An Equivalence Principle for the Spectrum of Random Inner-Product Kernel Matrices

We consider random matrices whose entries are obtained by applying a (nonlinear) kernel function to the pairwise inner products between $n$ independent data vectors drawn uniformly from the unit sphere in $\mathbb{R}^d$. Our study of this model is motivated by problems in machine learning, statistics, and signal processing, where such inner-product kernel random matrices and their spectral properties play important roles. Under mild conditions on the kernel function, we establish the weak-limit of the empirical spectral distribution of these matrices when $d, n \to \infty$ such that $n / d^\ell \to \kappa \in (0, \infty)$, for some fixed $\ell \in \mathbb{N}$ and $\kappa \in \mathbb{R}$. This generalizes an earlier result of Cheng and Singer (2013), who studied the same model in the linear scaling regime (with $\ell = 1$ and $n/d \to \kappa$).

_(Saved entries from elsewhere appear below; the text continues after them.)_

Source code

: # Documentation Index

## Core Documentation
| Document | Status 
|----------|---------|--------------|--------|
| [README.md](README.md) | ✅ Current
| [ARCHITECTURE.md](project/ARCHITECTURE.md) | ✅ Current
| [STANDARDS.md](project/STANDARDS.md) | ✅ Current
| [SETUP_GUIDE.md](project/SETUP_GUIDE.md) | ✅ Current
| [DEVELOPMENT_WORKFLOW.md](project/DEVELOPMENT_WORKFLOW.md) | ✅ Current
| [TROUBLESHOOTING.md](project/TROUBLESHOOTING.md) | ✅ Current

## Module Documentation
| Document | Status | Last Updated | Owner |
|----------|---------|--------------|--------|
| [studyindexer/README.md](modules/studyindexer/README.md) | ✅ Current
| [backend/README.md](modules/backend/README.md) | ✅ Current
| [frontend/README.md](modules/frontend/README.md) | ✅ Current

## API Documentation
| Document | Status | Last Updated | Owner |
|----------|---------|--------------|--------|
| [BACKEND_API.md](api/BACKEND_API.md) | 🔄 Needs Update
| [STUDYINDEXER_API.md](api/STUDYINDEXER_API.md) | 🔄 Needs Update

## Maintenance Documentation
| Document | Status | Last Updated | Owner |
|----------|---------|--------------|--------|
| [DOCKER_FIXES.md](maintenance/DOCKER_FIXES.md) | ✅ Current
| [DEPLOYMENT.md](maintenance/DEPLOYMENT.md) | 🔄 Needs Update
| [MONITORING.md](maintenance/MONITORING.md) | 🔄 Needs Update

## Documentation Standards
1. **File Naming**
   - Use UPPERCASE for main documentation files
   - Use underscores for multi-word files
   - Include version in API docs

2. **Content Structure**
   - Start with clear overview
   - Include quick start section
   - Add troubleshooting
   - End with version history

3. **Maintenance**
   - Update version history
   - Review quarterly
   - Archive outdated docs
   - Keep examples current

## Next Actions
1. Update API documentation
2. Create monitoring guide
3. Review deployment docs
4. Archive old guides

The main insight of our work is a general equivalence principle: the spectrum of the random kernel matrix is asymptotically equivalent to that of a simpler matrix model, constructed as the linear combination of a (shifted) Wishart matrix and an independent matrix drawn from the Gaussian orthogonal ensemble. The aspect ratio of the Wishart matrix and the coefficients of the linear combination are determined by $\ell$ and by the expansion of the kernel function in the orthogonal Hermite polynomial basis. Consequently, the limiting spectrum of the random kernel matrix can be characterized as the free additive convolution between a Marchenko-Pastur law and a semicircle law.